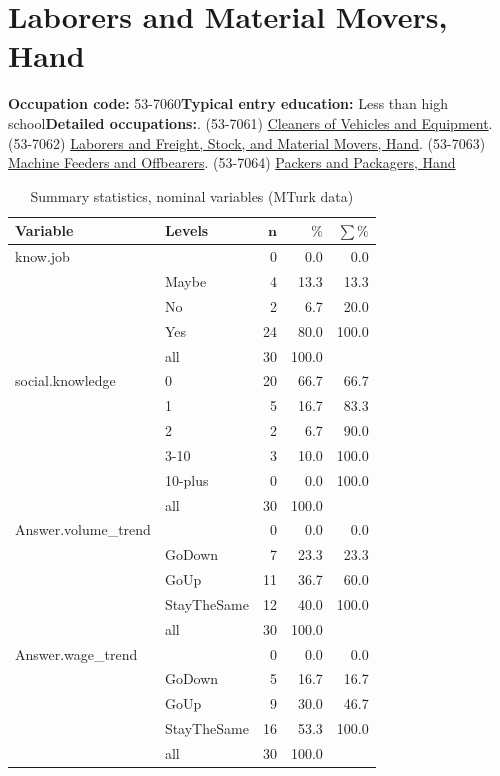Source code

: \documentclass[a4paper,10pt]{article}\usepackage[]{graphicx}\usepackage[]{color}
\begin{document}
\newpage\section{Laborers and Material Movers, Hand}\textbf{Occupation code:} 53-7060\newline\textbf{Typical entry education:} Less than high school\newline\textbf{Detailed occupations:}. (53-7061)  \href{http://www.bls.gov/oes/current/oes537061.htm}{Cleaners of Vehicles and Equipment}. (53-7062)  \href{http://www.bls.gov/oes/current/oes537062.htm}{Laborers and Freight, Stock, and Material Movers, Hand}. (53-7063)  \href{http://www.bls.gov/oes/current/oes537063.htm}{Machine Feeders and Offbearers}. (53-7064)  \href{http://www.bls.gov/oes/current/oes537064.htm}{Packers and Packagers, Hand}\newline%
\begin{table}[ht]
\centering
{\footnotesize
\begin{tabular}{ll|rrr}
 \textbf{Variable} & \textbf{Levels} & $\mathbf{n}$ & $\mathbf{\%}$ & $\mathbf{\sum \%}$ \\ 
  \hline
know.job &  & 0 & 0.0 & 0.0 \\ 
   & Maybe & 4 & 13.3 & 13.3 \\ 
   & No & 2 & 6.7 & 20.0 \\ 
   & Yes & 24 & 80.0 & 100.0 \\ 
   \hline
 & all & 30 & 100.0 &  \\ 
   \hline
\hline
social.knowledge & 0 & 20 & 66.7 & 66.7 \\ 
   & 1 & 5 & 16.7 & 83.3 \\ 
   & 2 & 2 & 6.7 & 90.0 \\ 
   & 3-10 & 3 & 10.0 & 100.0 \\ 
   & 10-plus & 0 & 0.0 & 100.0 \\ 
   \hline
 & all & 30 & 100.0 &  \\ 
   \hline
\hline
Answer.volume\_trend &  & 0 & 0.0 & 0.0 \\ 
   & GoDown & 7 & 23.3 & 23.3 \\ 
   & GoUp & 11 & 36.7 & 60.0 \\ 
   & StayTheSame & 12 & 40.0 & 100.0 \\ 
   \hline
 & all & 30 & 100.0 &  \\ 
   \hline
\hline
Answer.wage\_trend &  & 0 & 0.0 & 0.0 \\ 
   & GoDown & 5 & 16.7 & 16.7 \\ 
   & GoUp & 9 & 30.0 & 46.7 \\ 
   & StayTheSame & 16 & 53.3 & 100.0 \\ 
   \hline
 & all & 30 & 100.0 &  \\ 
   \hline
\hline
\end{tabular}
}
\caption{Summary statistics, nominal variables (MTurk data)} 
\label{tab1:53-7060}
\end{table}
\end{document}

+++

■ WHAT YOU SHOULD DO ■
Look through the records and gather every line containing "begin".

■ ANSWER TO THE EXERCISE ■
\begin{document}
\begin{table}[ht]
\begin{tabular}{ll|rrr}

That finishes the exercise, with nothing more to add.